Tomlinson described these applications as onerous. For Sonderup, who just a year ago penned an opinion piece billing hepatitis C as a disease that is only cured in the rich, the country’s expanded access programme for newer and better hepatitis C treatments is a start.

“There is an absolute revolution in the treatment of hepatitis C,” says Sonderup of the recent shift from a harsh, almost year-long treatment that cost about R120,000 to newer shorter course that can cure most in just three months. From a virus discovered in 1989…to 25 years later virtually being able to cure everyone with a short course of treatment is bloody amazing – this is what we should be doing with HIV.”

Pharmaceutical giant Gilead Sciences is allowing the importation of new, fixed-dose combination treatment, Harvoni, into South Africa with preferential pricing for the public sector although the drug is by no means cheap. Private healthcare providers can access the drug for one-tenth of the cost for which it is offered in the United States. For public sector patients, 12-week course with a 98 percent success rate is available at just one one-hundredth of the US price but may still cost about R17,000 for a 12-week course.

“It’s becoming affordable but it’s not cheap,” Sonderup tells Health-e News. “The fight going forward will be to make it more affordable and increase access and that’s not just about South Africa – that’s in the entirety of sub-Saharan Africa.”

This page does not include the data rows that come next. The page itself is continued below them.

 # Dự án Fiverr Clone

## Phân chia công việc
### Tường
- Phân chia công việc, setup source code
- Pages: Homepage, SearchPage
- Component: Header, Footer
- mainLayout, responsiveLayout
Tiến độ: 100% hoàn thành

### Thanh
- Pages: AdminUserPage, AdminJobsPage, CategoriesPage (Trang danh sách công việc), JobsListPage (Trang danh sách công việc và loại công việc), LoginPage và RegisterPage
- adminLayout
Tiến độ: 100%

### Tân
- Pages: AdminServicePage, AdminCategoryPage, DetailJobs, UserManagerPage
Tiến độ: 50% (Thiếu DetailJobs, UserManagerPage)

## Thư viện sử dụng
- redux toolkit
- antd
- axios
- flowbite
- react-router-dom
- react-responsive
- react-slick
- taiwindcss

A recent study published in the WHO Bulletin found that six out of 20 large pharmaceutical companies were developing new hepatitis C medicines but only Gilead was found to be engaging in strategies to license and price drugs to increase access. However, the study noted concerns about a lack of evidence that the company was considering the affordability of its products.

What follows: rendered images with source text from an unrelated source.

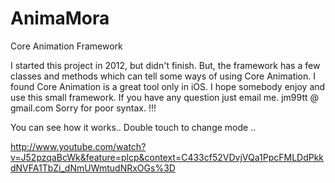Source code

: AnimaMora
=========

Core Animation Framework

I started this project in 2012, but didn't finish. But, the framework has a few classes and methods which can tell some ways of using Core Animation. I found Core Animation is a great tool only in iOS.
I hope somebody enjoy and use this small framework.
If you have any question just email me.  jm99tt @ gmail.com
Sorry for poor syntax. !!! 

You can see how it works..   Double touch to change mode ..

http://www.youtube.com/watch?v=J52pzqaBcWk&feature=plcp&context=C433cf52VDvjVQa1PpcFMLDdPkkdNVFA1TbZi_dNmUWmtudNRxOGs%3D
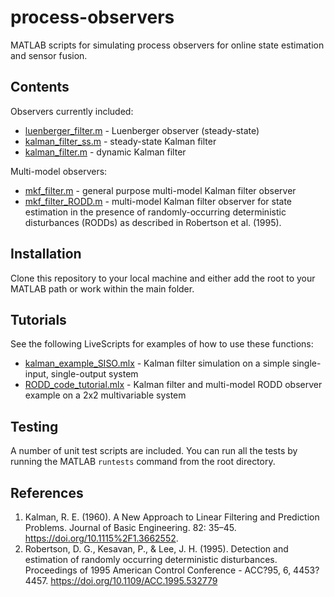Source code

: # process-observers

MATLAB scripts for simulating process observers for online state estimation and sensor fusion.

## Contents

Observers currently included:
- [luenberger_filter.m](luenberger_filter.m) - Luenberger observer (steady-state)
- [kalman_filter_ss.m](kalman_filter_ss.m) - steady-state Kalman filter
- [kalman_filter.m](kalman_filter.m) - dynamic Kalman filter

Multi-model observers:
- [mkf_filter.m](mkf_filter.m) - general purpose multi-model Kalman filter observer
- [mkf_filter_RODD.m](mkf_filter_RODD.m) - multi-model Kalman filter observer for state estimation in the presence of randomly-occurring deterministic disturbances (RODDs) as described in Robertson et al. (1995).

## Installation

Clone this repository to your local machine and either add the root to your MATLAB path or work within the main folder.

## Tutorials

See the following LiveScripts for examples of how to use these functions:

- [kalman_example_SISO.mlx](kalman_example_SISO.mlx) - Kalman filter simulation on a simple single-input, single-output system
- [RODD_code_tutorial.mlx](RODD_code_tutorial.mlx) - Kalman filter and multi-model RODD observer example on a 2x2 multivariable system

## Testing

A number of unit test scripts are included.  You can run all the tests by running the MATLAB `runtests` command from the root directory.

## References

1. Kalman, R. E. (1960). A New Approach to Linear Filtering and Prediction Problems. Journal of Basic Engineering. 82: 35–45. https://doi.org/10.1115%2F1.3662552.
2. Robertson, D. G., Kesavan, P., & Lee, J. H. (1995). Detection and estimation of randomly occurring deterministic disturbances. Proceedings of 1995 American Control Conference - ACC?95, 6, 4453?4457. https://doi.org/10.1109/ACC.1995.532779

HIV activists pave way for fight for affordable treatment

As hepatitis C patients and doctors continue to fight for cheaper medication, they stand on the shoulders of HIV activists.

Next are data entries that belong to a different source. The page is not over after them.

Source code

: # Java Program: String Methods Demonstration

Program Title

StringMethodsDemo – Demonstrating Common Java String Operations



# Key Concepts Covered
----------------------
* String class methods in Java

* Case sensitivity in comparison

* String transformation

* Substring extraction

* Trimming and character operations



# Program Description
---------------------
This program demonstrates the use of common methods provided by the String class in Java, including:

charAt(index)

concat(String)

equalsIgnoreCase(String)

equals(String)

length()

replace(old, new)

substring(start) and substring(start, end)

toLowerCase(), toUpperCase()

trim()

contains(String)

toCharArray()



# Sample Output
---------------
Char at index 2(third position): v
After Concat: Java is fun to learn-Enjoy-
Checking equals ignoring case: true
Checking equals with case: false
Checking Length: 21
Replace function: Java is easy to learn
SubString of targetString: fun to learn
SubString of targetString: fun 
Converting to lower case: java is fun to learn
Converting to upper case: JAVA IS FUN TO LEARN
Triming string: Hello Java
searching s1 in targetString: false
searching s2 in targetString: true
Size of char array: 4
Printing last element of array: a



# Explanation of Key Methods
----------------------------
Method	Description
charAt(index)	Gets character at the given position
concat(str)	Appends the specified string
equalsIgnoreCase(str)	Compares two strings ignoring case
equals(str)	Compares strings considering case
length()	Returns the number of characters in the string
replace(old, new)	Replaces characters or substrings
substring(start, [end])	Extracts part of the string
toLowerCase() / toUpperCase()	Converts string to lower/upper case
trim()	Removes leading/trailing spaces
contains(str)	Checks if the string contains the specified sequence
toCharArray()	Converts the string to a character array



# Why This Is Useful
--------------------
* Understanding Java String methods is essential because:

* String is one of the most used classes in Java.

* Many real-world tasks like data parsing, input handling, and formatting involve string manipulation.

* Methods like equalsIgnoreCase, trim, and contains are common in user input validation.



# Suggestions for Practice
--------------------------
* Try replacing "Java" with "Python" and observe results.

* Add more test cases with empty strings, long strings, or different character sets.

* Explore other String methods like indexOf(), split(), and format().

[quote float= right]I am grateful to my HIV colleagues…that generation of activists did the hard work for us, but the fight doesn’t stop there”

“I am grateful to my HIV colleagues who fought the fight around affordable medicines and access to care because that principle s now well established around the world,” says Sonderup. “That generation of activists did the hard work for us, but the fight doesn’t stop there. It’s time we started taking this seriously.”

There are signs that South Africa is beginning to take hepatitis C seriously. The Department of Health and WHO are currently drawing up the country’s first national hepatitis treatment guidelines. South Africa will also soon become the first sub-Saharan African country to participate in a clinical trial of a new hepatitis C medication by pharmaceutical company AbbVie.

While the country has no screening programme for hepatitis C, a 3,500-person study into hepatitis C prevalence at about six sites nationally is set to start next year. The 18-month study will look at Hepatitis C in high-risk populations like sex workers, men who have sex with men and injecting drug users.

The Step Up Project will help to run the survey alongside its current outreach programme, which distributes almost 5,000 clean needles each week to people like John*.

“I’m not going get sick because I’m negative,” says John who was recently tested for HIV. “Now, I’m safe because I’m getting a new (needle). I’m safe – always.”

More than three decades into South Africa’s HIV epidemic, HIV stigma still haunts us but for those living with hepatitis C, fighting back against the myths and stereotypes about the disease is a fight that they haven’t even begin to wage. It’s a fight to be treated like a person – not a disease.

“Regardless of your behaviour and what you are doing, you’re human,” explains Step Up Project Tshwane Coordinator Nelson Medeiros. “By giving someone a clean needle you reduce the risk of the individual, the load on the system and of the community at large,” he tells Health-e News.

“It’s your constitutional right to access (health care) services. That’s what we’re always trying to stand on – people are people.” – Health-e News.

*Name changed on request.

An edited version of this story also appeared on the Daily Maverick.